Anke Stoneman
4 min readApr 26, 2021

Learning to Read German is Like Learning to Cook– Part Two

If you know your ingredients and know how they are put together you can make a good meal. If you have the vocabulary and the grammar rules of sentences you can already write a sentence — as we saw in part one of this article.

But that is not enough if you want subtlety, in writing German as well as in making a delicious meal.

Sentence structure and vocabulary can be learned almost like a computer — logically! Where it gets stickier is when the understanding depends on idiomatic, slang, or dialect expressions which only make sense in context and cannot be translated in a straightforward manner. With an insightful cultural background and context, you can read between the lines to be able to convey the meaning that is not explicitly on the page.

Let’s take a look at an example of a culturally loaded sentence:

Der Feuchtwanger und seine Spezis, die sich vor 1933 regelmässig jeden Dienstag im Paulaner-Garten trafen, tranken normalerweise eine Mass, was er dann später im Exil vermisste. Feuchtwanger and his pals, who met regularly before 1933 every Tuesday in the Paulaner Garden, drank normally one liter of beer, which he later missed while in exile.

How is that sentence culturally loaded?

In order to fully understand the meaning of this sentence while reading between the lines, it is necessary to have some background knowledge of the culture. Let’s take a look:

· Paulaner is a synonym for beer because it is the name of a brewery and thus a beer brand.

· Every brewery in Munich has its own beer garden.

· “Eine Mass” is a special one-liter glass for beer in Bavaria.

· “Spezis” is Bavarian dialect for “pals”.

· 1933 was the year the Nazis came to power. Jews, communists, and enemies of the Nazi regime were persecuted and forced to flee Germany in order to survive.

To go one step further in even better understanding the sentence, you should be familiar with the name Lion Feuchtwanger.
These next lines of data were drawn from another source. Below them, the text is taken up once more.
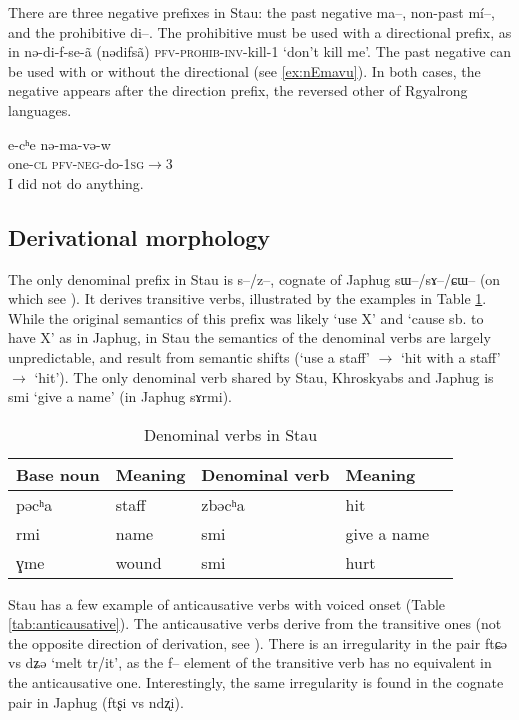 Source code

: \documentclass[oneside,a4paper,11pt]{article}
\newcommand{\ipa}[1]{{\phon #1}} %
\begin{document}
There are three negative prefixes in Stau: the past negative \ipa{ma--}, non-past \ipa{mí--}, and the prohibitive \ipa{di--}. The prohibitive must be used with a directional prefix, as in   \ipa{nə-di-f-se-ã}  (\ipa{nədifsã}) \textsc{pfv-prohib-inv}-kill-1 `don't kill me'. The past negative can be used with or without the directional (see \ref{ex:nEmavu}). In both cases, the negative appears after the direction prefix, the reversed other of Rgyalrong languages.


\begin{exe}
\ex \label{ex:nEmavu} 
\gll
\ipa{e-cʰe} 	\ipa{nə-ma-və-w}  \\
one-\textsc{cl} \textsc{pfv-neg}-do-\textsc{1sg}$\rightarrow$3 \\
\glt I did not do anything.
\end{exe}


 \subsection{Derivational morphology}
 
The only denominal prefix in Stau is \ipa{s--/z--}, cognate of Japhug \ipa{sɯ--/sɤ--/ɕɯ--} (on which see \citealt[14-17]{jacques14antipassive}). It derives transitive verbs, illustrated by the examples in Table \ref{tab:denominal}. While the original semantics of this prefix was likely `use X' and `cause sb. to have X' as in Japhug, in Stau the semantics of the denominal verbs are largely unpredictable, and result from semantic shifts (`use a staff' $\rightarrow$ `hit with a staff' $\rightarrow$  `hit'). The only denominal verb shared by Stau, Khroskyabs and Japhug is \ipa{smi} `give a name' (in Japhug \ipa{sɤrmi}).
 
 \begin{table}[H]
 \caption{Denominal verbs in Stau} \label{tab:denominal} \centering 
\begin{tabular}{lllll}
\toprule
Base noun & Meaning & Denominal verb & Meaning \\
\midrule
\ipa{pəcʰa} & staff&\ipa{zbəcʰa} & hit \\
\ipa{rmi} &name &\ipa{smi} &give a name \\
\ipa{ɣme} &wound &\ipa{smi} & hurt \\
\bottomrule
\end{tabular}
\end{table}
 
 
 Stau has a few example of anticausative verbs with voiced onset (Table \ref{tab:anticausative}). The anticausative verbs derive from the transitive ones (not the opposite direction of derivation, see \citealt{jacques12demotion}). There is an irregularity in the pair \ipa{ftɕə} vs \ipa{dʑə} `melt tr/it', as the \ipa{f--} element of the transitive verb has no equivalent in the anticausative one. Interestingly, the same irregularity is found in the cognate pair in Japhug (\ipa{ftʂi} vs \ipa{ndʐi}).
 
\end{document}
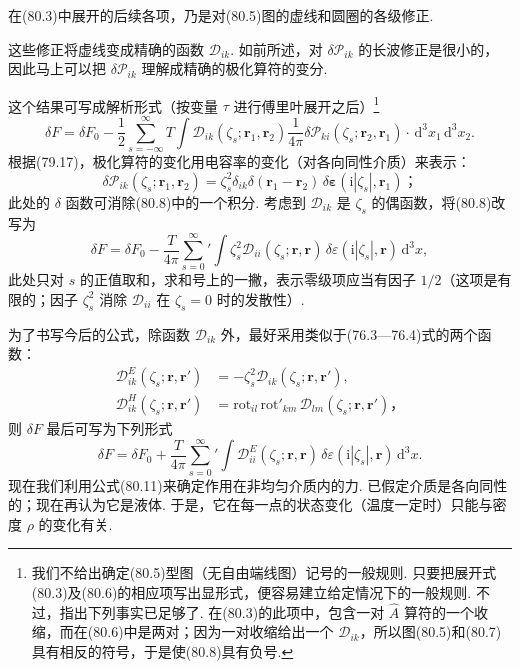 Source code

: 在(80.3)中展开的后续各项，乃是对(80.5)图的虚线和圆圈的各级修正.

这些修正将虚线变成精确的函数 $\mathcal{D}_{ik}$. 如前所述，对 $\delta\mathcal{P}_{ik}$ 的长波修正是很小的，因此马上可以把 $\delta\mathcal{P}_{ik}$ 理解成精确的极化算符的变分.

这个结果可写成解析形式（按变量 $\tau$ 进行傅里叶展开之后）\footnote{我们不给出确定(80.5)型图（无自由端线图）记号的一般规则. 只要把展开式(80.3)及(80.6)的相应项写出显形式，便容易建立给定情况下的一般规则. 不过，指出下列事实已足够了. 在(80.3)的此项中，包含一对 $\hat{A}$ 算符的一个收缩，而在(80.6)中是两对；因为一对收缩给出一个 $\mathcal{D}_{ik}$，所以图(80.5)和(80.7)具有相反的符号，于是使(80.8)具有负号.}
\begin{equation}
  \delta F=\delta F_0-\frac{1}{2}\sum_{s=-\infty}^{\infty}T\int\mathcal{D}_{ik}(\zeta_s;\bm{r}_1,\bm{r}_2)\frac{1}{4\pi}\delta\mathcal{P}_{ki}(\zeta_s;\bm{r}_2,\bm{r}_1)\cdot\,\mathrm{d}^{3}x_1\,\mathrm{d}^{3}x_2.
\end{equation}
根据(79.17)，极化算符的变化用电容率的变化（对各向同性介质）来表示：
\begin{equation*}
  \delta\mathcal{P}_{ik}(\zeta_s;\bm{r}_1,\bm{r}_2)=\zeta_s^{2}\delta_{ik}\delta(\bm{r}_1-\bm{r}_2)\,\delta\bm{\varepsilon}(\mathrm{i}|\zeta_s|,\bm{r}_1)\text{；}
\end{equation*}
此处的 $\delta$ 函数可消除(80.8)中的一个积分. 考虑到 $\mathcal{D}_{ik}$ 是 $\zeta_s$ 的偶函数，将(80.8)改写为
\begin{equation}
  \delta F=\delta F_0-\frac{T}{4\pi}\sum_{s=0}^{\infty}{}'\int\zeta_s^{2}\mathcal{D}_{ii}(\zeta_s;\bm{r},\bm{r})\,\delta\varepsilon(\mathrm{i}|\zeta_s|,\bm{r})\,\mathrm{d}^{3}x,
\end{equation}
此处只对 $s$ 的正值取和，求和号上的一撇，表示零级项应当有因子 $1/2$（这项是有限的；因子 $\zeta_s^{2}$ 消除 $\mathcal{D}_{ii}$ 在 $\zeta_s=0$ 时的发散性）.

为了书写今后的公式，除函数 $\mathcal{D}_{ik}$ 外，最好采用类似于(76.3—76.4)式的两个函数：
\begin{equation}
  \begin{aligned}
    \mathcal{D}^{E}_{ik}(\zeta_s;\bm{r},\bm{r}')&=-\zeta_s^{2}\mathcal{D}_{ik}(\zeta_s;\bm{r},\bm{r}'),\\
    \mathcal{D}^{H}_{ik}(\zeta_s;\bm{r},\bm{r}')&=\mathrm{rot}_{il}\,\mathrm{rot}'_{km}\,\mathcal{D}_{lm}(\zeta_s;\bm{r},\bm{r}')\text{，}
  \end{aligned}
\end{equation}
则 $\delta F$ 最后可写为下列形式
\begin{equation}
  \delta F=\delta F_0+\frac{T}{4\pi}\sum_{s=0}^{\infty}{}'\int\mathcal{D}^{E}_{ii}(\zeta_s;\bm{r},\bm{r})\,\delta\varepsilon(\mathrm{i}|\zeta_s|,\bm{r})\,\mathrm{d}^{3}x.
\end{equation}
现在我们利用公式(80.11)来确定作用在非均匀介质内的力. 已假定介质是各向同性的；现在再认为它是液体. 于是，它在每一点的状态变化（温度一定时）只能与密度 $\rho$ 的变化有关.

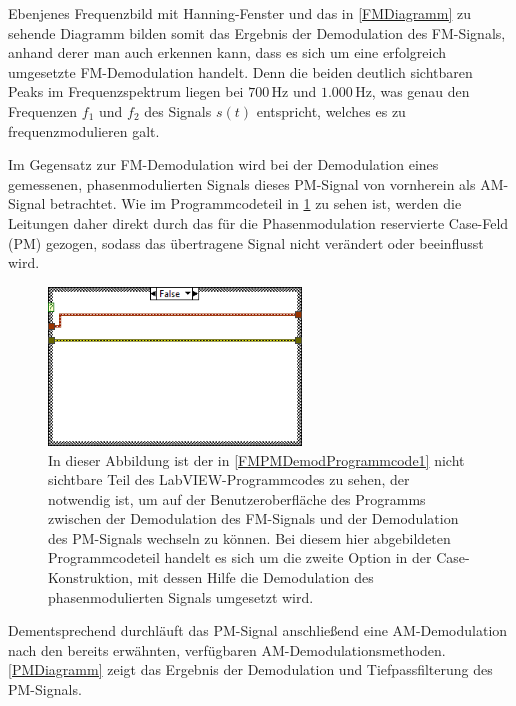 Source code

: \documentclass[
a4paper,
12pt,
pagesize,
ngerman
]{scrartcl}
\begin{document}
	\noindent Ebenjenes Frequenzbild mit Hanning-Fenster und das in \cref{FMDiagramm} zu sehende Diagramm bilden somit das Ergebnis der Demodulation des FM-Signals, anhand derer man auch erkennen kann, dass es sich um eine erfolgreich umgesetzte FM-Demodulation handelt.
	Denn die beiden deutlich sichtbaren Peaks im Frequenzspektrum liegen bei $700\,$Hz und $1.000\,$Hz, was genau den Frequenzen $f_1$ und $f_2$ des Signals $s(t)$ entspricht, welches es zu frequenzmodulieren galt.
	
	Im Gegensatz zur FM-Demodulation wird bei der Demodulation eines gemessenen, phasenmodulierten Signals dieses PM-Signal von vornherein als AM-Signal betrachtet.
	Wie im Programmcodeteil in \cref{FMPMDemodProgrammcode2} zu sehen ist, werden die Leitungen daher direkt durch das für die Phasenmodulation reservierte Case-Feld (\glqq PM\grqq ) gezogen, sodass das übertragene Signal nicht verändert oder beeinflusst wird.
	
	\begin{figure}[H]
		\centering
		\includegraphics[width=0.6\textwidth]{EIRE2018Dateien/Tag4/OsziFMPM-Demod/PM/OsziPlusFMPMd5}
		\caption{In dieser Abbildung ist der in \cref{FMPMDemodProgrammcode1} nicht sichtbare Teil des LabVIEW-Programmcodes zu sehen, der notwendig ist, um auf der Benutzeroberfläche des Programms zwischen der Demodulation des FM-Signals und der Demodulation des PM-Signals wechseln zu können. Bei diesem hier abgebildeten Programmcodeteil handelt es sich um die zweite Option in der Case-Konstruktion, mit dessen Hilfe die Demodulation des phasenmodulierten Signals umgesetzt wird.}
		\label{FMPMDemodProgrammcode2}
	\end{figure}
	
	\noindent Dementsprechend durchläuft das PM-Signal anschließend eine AM-Demodulation nach den bereits erwähnten, verfügbaren AM-Demodulationsmethoden.
	\cref{PMDiagramm} zeigt das Ergebnis der Demodulation und Tiefpassfilterung des PM-Signals.
	
\end{document}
He was a leftist German writer from Munich who had written a book about the evils of the Nazis before their rise to power in1933. When he was later exiled to France and then to the USA, where there are hardly any beer gardens and you cannot get a “Mass”, and a Paulaner beer certainly wasn’t available, he most likely would have missed that.

By learning the culture, we can learn to read German whereas computer translations fall short. Let’s take a look at Google’s and DeepL’s translations of our example sentence.

Google translates the dialect expression “seine Spezis” with “his companion”, which is an approximation of the real meaning “his pals” and changes its original plural to singular. It also translates “eine Mass”(=a one-liter-glass-of-beer) with “a mass”, which doesn’t make sense at all:

Feuchtwanger and his companion, who before 1933 met regularly every Tuesday in the Paulaner Garden, usually drank a mass, which he later missed in exile.

DeepL Software uses a different approach. DeepL doesn’t translate the words it doesn’t understand. Instead, it takes the German words “Mass” and “spezis” and leaves them as “Mass” or turns it into a not-existing-word “speciallists”: “The Feuchtwanger and his speciallists, who before 1933 met regularly every Tuesday in the Paulaner garden, usually drank a Mass, which he later missed in exile.”

There are many approaches one can take while learning to read German.

Some students may enjoy the straightforward rote-learning method of building a vocabulary. Others may approach the language like an engineer, looking at the logic of the structure. In my opinion, the most fun aspect of learning German is by studying the more complex cultural aspects of the language.

I hope this shows how you can systematically learn German and thereby easily surpass a computer translation through a steady approach.

Or in other words….

Let me bring you back to my initial analogy that learning to read German is like learning to cook. On the one hand, you can enjoy smelling the herbs, going to the market, reading recipes, looking at photos of yummy dishes, watch entertaining cooking shows, and having fun immersing yourself in the world of delicious dishes. Or on the other hand, you can first follow simple recipes and then move towards more complicated ones depending on what suits you best.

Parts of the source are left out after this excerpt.